もし、感染していることに気づかずに他の人と接触すると、相手に感染したら感染者がひとり増えることになります。本人が感染していることに気付いていなかった場合や、感染したまま複数の人と性的関係を持つなど、知識がないと感染がどんどん広まってしまう恐れがあります。

この性病はクラミジアトラコマティスという病原体によって広がります。病原体は、粘膜同士の接触や、精液、腟分泌液、咽頭への接触という感染経路で広がってしまいます。また、妊婦の感染にも注意が必要で、出産前に確認することが出来れば母子感染を防げます。

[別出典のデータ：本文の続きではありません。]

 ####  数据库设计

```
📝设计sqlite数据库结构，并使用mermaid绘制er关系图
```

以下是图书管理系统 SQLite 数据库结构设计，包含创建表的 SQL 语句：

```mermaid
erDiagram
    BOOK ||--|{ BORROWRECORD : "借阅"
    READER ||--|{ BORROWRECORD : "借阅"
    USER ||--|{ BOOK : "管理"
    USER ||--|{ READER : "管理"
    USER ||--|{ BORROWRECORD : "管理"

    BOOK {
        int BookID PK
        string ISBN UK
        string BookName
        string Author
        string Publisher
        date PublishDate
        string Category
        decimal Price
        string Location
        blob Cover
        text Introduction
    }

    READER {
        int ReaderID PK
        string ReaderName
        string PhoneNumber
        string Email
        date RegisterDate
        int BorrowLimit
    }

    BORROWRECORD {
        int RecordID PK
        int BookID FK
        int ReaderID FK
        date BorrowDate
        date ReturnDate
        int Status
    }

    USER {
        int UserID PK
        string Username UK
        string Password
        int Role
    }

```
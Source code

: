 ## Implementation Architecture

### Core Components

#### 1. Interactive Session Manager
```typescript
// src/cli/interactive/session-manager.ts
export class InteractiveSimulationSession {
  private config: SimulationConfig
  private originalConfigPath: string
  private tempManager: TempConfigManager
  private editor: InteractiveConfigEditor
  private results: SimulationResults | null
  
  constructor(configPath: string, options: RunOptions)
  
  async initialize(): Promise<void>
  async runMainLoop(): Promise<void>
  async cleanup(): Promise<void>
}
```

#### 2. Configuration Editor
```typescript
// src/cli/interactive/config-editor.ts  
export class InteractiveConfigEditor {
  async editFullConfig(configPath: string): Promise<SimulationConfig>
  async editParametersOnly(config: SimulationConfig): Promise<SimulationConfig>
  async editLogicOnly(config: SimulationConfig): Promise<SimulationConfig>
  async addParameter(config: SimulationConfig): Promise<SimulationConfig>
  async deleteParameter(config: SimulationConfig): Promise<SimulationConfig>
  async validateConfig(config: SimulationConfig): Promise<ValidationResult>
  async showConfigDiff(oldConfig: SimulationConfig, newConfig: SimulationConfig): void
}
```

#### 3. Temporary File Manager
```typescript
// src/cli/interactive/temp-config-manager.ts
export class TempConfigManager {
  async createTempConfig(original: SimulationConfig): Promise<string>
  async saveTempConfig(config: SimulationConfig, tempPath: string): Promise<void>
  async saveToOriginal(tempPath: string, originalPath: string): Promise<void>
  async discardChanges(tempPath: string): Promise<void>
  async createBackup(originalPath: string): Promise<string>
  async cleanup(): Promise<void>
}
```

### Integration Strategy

症状は、男性の場合は尿道の痒みやうみ、軽い排尿時の痛み、発熱、精巣上部の腫れなどです。女性は、下腹部や性交時の痛み、おりものや不正出血などです。感染者は10代後半~20代に多く、学校では学習指導要領で小、中、高用に段階別に性教育を実施する様に義務付けられていますが、高校は学校によってなされていない現実があります。

仕事を持たない高校生が安易に性行為を行うことは本人や家族がちゃんとした倫理観がないと危険です。性行為の先の妊娠出産についてまで、また女性の場合は特にクラミジアのような性病が悪化すると将来安心な出産が出来なくなるという現実を知らないと人生が変わってしまう確率は高くなります。

性病を発病しているのかそうでないのか判断するのはやはり検査です。検査は病院でするのが一般ですが、検査できるキットが販売されていて、ここ数年で使う人が増えています。また治療薬は抗生剤のジスロマックやクラビットが一般的です。

病院で検査で病気を確定してから薬が処方されます。どちらの抗生剤も治療の範囲が広く、ジェネリック医薬品も出ています。どちらも副作用が少なく強い抗生剤で効き目が長いのが特徴です。

また、女性の場合自覚症状が出にくい場合が多く、気がつかずにいると病気が体内で進行してしまうというケースもあります。その場合は、不妊や早産や流産、子宮外妊娠などの原因になります。体内で最初に進行するのが膣と繋がった子宮頸管です。

子宮の最も下部でこの時点で早期に治療を開始していれば完治するのですが、そのままだと受精を円滑に行えなくなるので不妊症になります。そして更に上方に感染が広がります。

男性の場合は、自覚症状がなく放置すると尿道を伝って上方に病原菌が広がります。尿道には無数の小さな孔がありますが、その孔を介してどんどん広がって行き慢性尿道炎になります。その場合は、注射や点滴でも治すことが不可能になってしまいます。どんな小さな兆候も見逃さないのが早期治療への一歩です。